Ese propósito correcto es hoy insuficiente. Desde que irrumpió el paradigma ecológico, nos hemos concientizado del hecho de que todos somos ecodependientes. No podemos vivir sin el medio ambiente -con sus ecosistemas- que incluido el ser humano forman el medio ambiente entero. Somos un eslabón de la comunidad biótica. La humanidad no está frente a la naturaleza, ni por encima de ella, como su dueña, sino dentro de ella, como parte integrante y esencial. Participamos de una comunidad de intereses con los demás seres vivos, que comparten con nosotros la biosfera. El interés básico común es mantener las condiciones para la continuidad de la vida y de la propia Tierra, considerada como un superorganismo vivo, Gaia.

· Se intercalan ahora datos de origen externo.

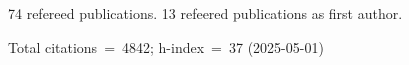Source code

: 74 refereed publications. 13 refeered publications as first author.

Total citations~=~4842; h-index~=~37 (2025-05-01)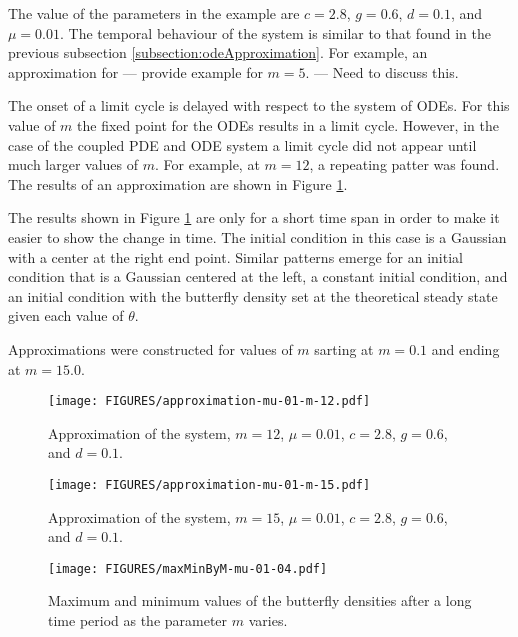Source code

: \documentclass[review,authoryear]{elsarticle}
\begin{document}
The value of the parameters in the example are $c=2.8$, $g=0.6$,
$d=0.1$, and $\mu=0.01$. The temporal behaviour of the system is
similar to that found in the previous subsection
\ref{subsection:odeApproximation}. For example, an approximation for
--- provide example for $m=5$. --- Need to discuss this.

The onset of a limit cycle is delayed with respect to the system of
ODEs. For this value of $m$ the fixed point for the ODEs results in a
limit cycle. However, in the case of the coupled PDE and ODE system a
limit cycle did not appear until much larger values of $m$. For
example, at $m=12$, a repeating patter was found. The results of an
approximation are shown in Figure \ref{fig:approximationM12Mu01}.

The results shown in Figure \ref{fig:approximationM12Mu01} are only
for a short time span in order to make it easier to show the change in
time. The initial condition in this case is a Gaussian with a center
at the right end point.  Similar patterns emerge for an initial
condition that is a Gaussian centered at the left, a constant initial
condition, and an initial condition with the butterfly density set at
the theoretical steady state given each value of $\theta$.


Approximations were constructed for
values of $m$ sarting at $m=0.1$ and ending at $m=15.0$.


\begin{figure}[htb]
  \centering
  \texttt{[image: FIGURES/approximation-mu-01-m-12.pdf]}
  \caption[Approximation with $m=12$ and $\mu=0.01$.]{Approximation of
    the system, $m=12$, $\mu=0.01$, $c=2.8$, $g=0.6$, and $d=0.1$. }
  \label{fig:approximationM12Mu01}
\end{figure}

\begin{figure}[htb]
  \centering
  \texttt{[image: FIGURES/approximation-mu-01-m-15.pdf]}
  \caption[Approximation with $m=15$ and $\mu=0.01$.]{Approximation of
    the system, $m=15$, $\mu=0.01$, $c=2.8$, $g=0.6$, and $d=0.1$. }
  \label{fig:approximationM15Mu01}
\end{figure}

\begin{figure}[htb]
  \centering
  \texttt{[image: FIGURES/maxMinByM-mu-01-04.pdf]}
  \caption[Maximum and minimum values of the butterfly
  density]{Maximum and minimum values of the butterfly densities after
    a long time period as the parameter $m$ varies.}
  \label{fig:maxMinButterflySmallMu}
\end{figure}
\end{document}
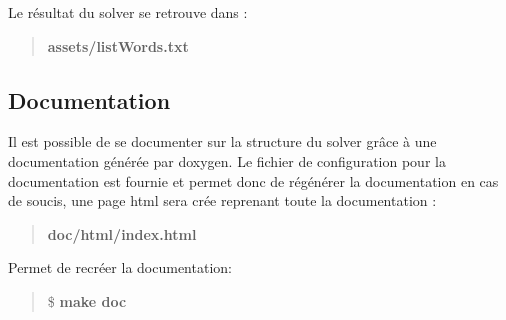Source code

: Le résultat du solver se retrouve dans \+:

\begin{quote}
{\bfseries assets/list\+Words.\+txt} \end{quote}


\subsection*{Documentation}

Il est possible de se documenter sur la structure du solver grâce à une documentation générée par doxygen. Le fichier de configuration pour la documentation est fournie et permet donc de régénérer la documentation en cas de soucis, une page html sera crée reprenant toute la documentation \+:

\begin{quote}
{\bfseries doc/html/index.\+html} \end{quote}


Permet de recréer la documentation\+:

\begin{quote}
\$ {\bfseries make doc}\end{quote}

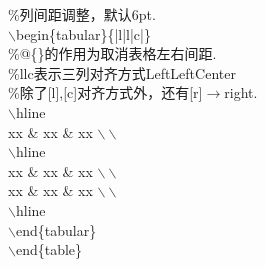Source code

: \documentclass[11pt]{article}
\begin{document}
\begin{itemize}
\begin{multicols}{2}
{\begin{minipage}{7cm}
    				{\small \hspace*{2em}\%列间距调整，默认6pt.}\\
    				\hspace*{2em}$\backslash$begin\{tabular\}\{\fbox{@\{\}}|l|l|c|\}\\
    				{\small \hspace*{2em}\%@\{\}的作用为取消表格左右间距.}\\
    				{\small \hspace*{2em}\%llc表示三列对齐方式LeftLeftCenter}\\
    				{\small \hspace*{2em}\%除了[l],[c]对齐方式外，还有[r]$\to$right.}\\
    				\hspace*{4em}$\backslash$hline\\
    				\hspace*{6em}xx \& xx \& xx $\backslash\backslash$\\
    				\hspace*{4em}$\backslash$hline\\
    				\hspace*{6em}xx \& xx \& xx $\backslash\backslash$\\
    				\hspace*{6em}xx \& xx \& xx $\backslash\backslash$\\
    				\hspace*{4em}$\backslash$hline\\
    				\hspace*{2em}$\backslash$end\{tabular\}\\
    				$\backslash$end\{table\}
    		\end{minipage}}
    	\end{multicols}
    \end{itemize}
\end{document}

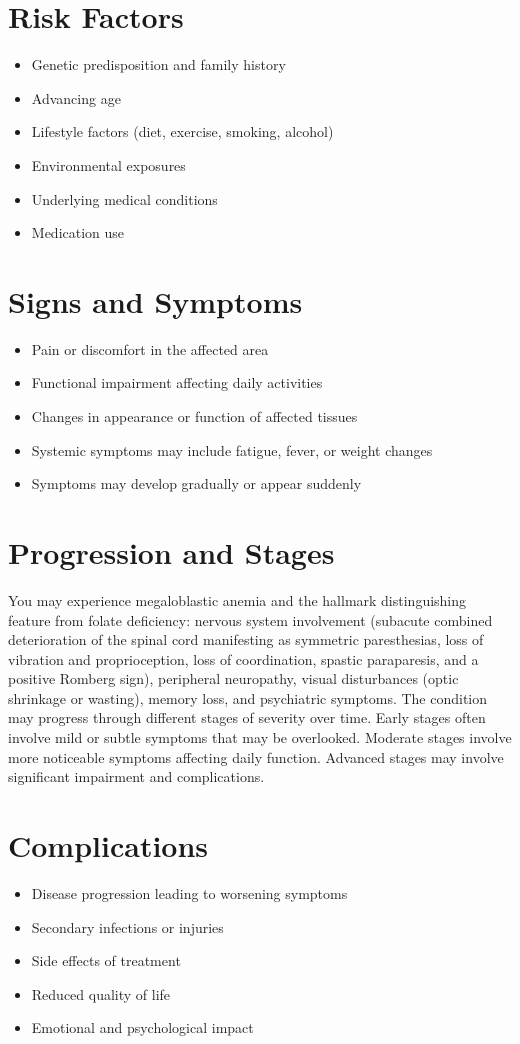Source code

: \section{Risk Factors}
\begin{itemize}[noitemsep]
  \item Genetic predisposition and family history
  \item Advancing age
  \item Lifestyle factors (diet, exercise, smoking, alcohol)
  \item Environmental exposures
  \item Underlying medical conditions
  \item Medication use
\end{itemize}
\section{Signs and Symptoms}
\begin{itemize}[noitemsep]
  \item Pain or discomfort in the affected area
  \item Functional impairment affecting daily activities
  \item Changes in appearance or function of affected tissues
  \item Systemic symptoms may include fatigue, fever, or weight changes
  \item Symptoms may develop gradually or appear suddenly
\end{itemize}
\section{Progression and Stages}
You may experience megaloblastic anemia and the hallmark distinguishing feature from folate deficiency: nervous system involvement (subacute combined deterioration of the spinal cord manifesting as symmetric paresthesias, loss of vibration and proprioception, loss of coordination, spastic paraparesis, and a positive Romberg sign), peripheral neuropathy, visual disturbances (optic shrinkage or wasting), memory loss, and psychiatric symptoms. The condition may progress through different stages of severity over time. Early stages often involve mild or subtle symptoms that may be overlooked. Moderate stages involve more noticeable symptoms affecting daily function. Advanced stages may involve significant impairment and complications.
\section{Complications}
\begin{itemize}[noitemsep]
  \item Disease progression leading to worsening symptoms
  \item Secondary infections or injuries
  \item Side effects of treatment
  \item Reduced quality of life
  \item Emotional and psychological impact
\end{itemize}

El hecho nuevo, hasta hace poco ausente de la conciencia colectiva de la gran mayoría y también de los científicos, es que todo el sistema de vida corre peligro. Es consecuencia de la civilización productivista/consumista/materialista que ha predominado en los últimos siglos, hoy globalizada. Ella hizo que la Tierra perdiese su frágil equilibrio y su capacidad de autorregeneración. Tenemos que impedir que Gaia entre en un proceso de caos, buscando a través de él un nuevo equilibrio, pero a costa de grandes sacrificios ecológicos, como la desaparición de millares de especies, cataclismos, sequías, inundaciones, inseguridad alimentaria de vastas proporciones y, eventualmente, de la desaparición de un número incalculable de seres humanos.
A partir de ahora, la educación debe incluir inaplazablemente las cuatro grandes tendencias de la ecología: la ambiental, la social, la mental y la integral o profunda (aquella que discute nuestro lugar en la naturaleza y nuestra inserción en todo el entramado de las energías cósmicas). Entre los educadores ambientales se impone cada vez más esta perspectiva: educar para el arte de vivir en armonía con la naturaleza, y proponerse repartir equitativamente con los demás seres los recursos de la cultura y del desarrollo sostenible.
Necesitamos estar conscientes de que no se trata solamente de introducir correcciones al sistema que creó la actual crisis ecológica, sino de educar para su transformación. Esto implica superar la visión reduccionista y mecanicista imperante todavía y asumir la cultura de la complejidad. Esta nos permite ver las interrelaciones del mundo vivo y las ecodependencias del ser humano. Tal verificación exige tratar las cuestiones ambientales de forma global e integrada.
De este tipo de educación se deriva la dimensión ética de responsabilidad y de cuidado por el futuro común de la Tierra y de la humanidad. Nos hace descubrir al ser humano como el cuidador del jardín del Edén que es nuestra Casa Común, y el guardián de todos los seres. La democracia, además de ser «sin fin», como lo quiere con razón Boaventura de Souza Santos, será también una democracia «socioecológica». Junto a la ciudadanía (que viene de ciudad) estará la florestanía (que viene de floresta), ensayada por el gobierno petista (PT) en el Estado de Acre, Brasil. Ser humano y naturaleza se pertenecen mutuamente, y, juntos, deben construir un camino de convivencia no destructiva.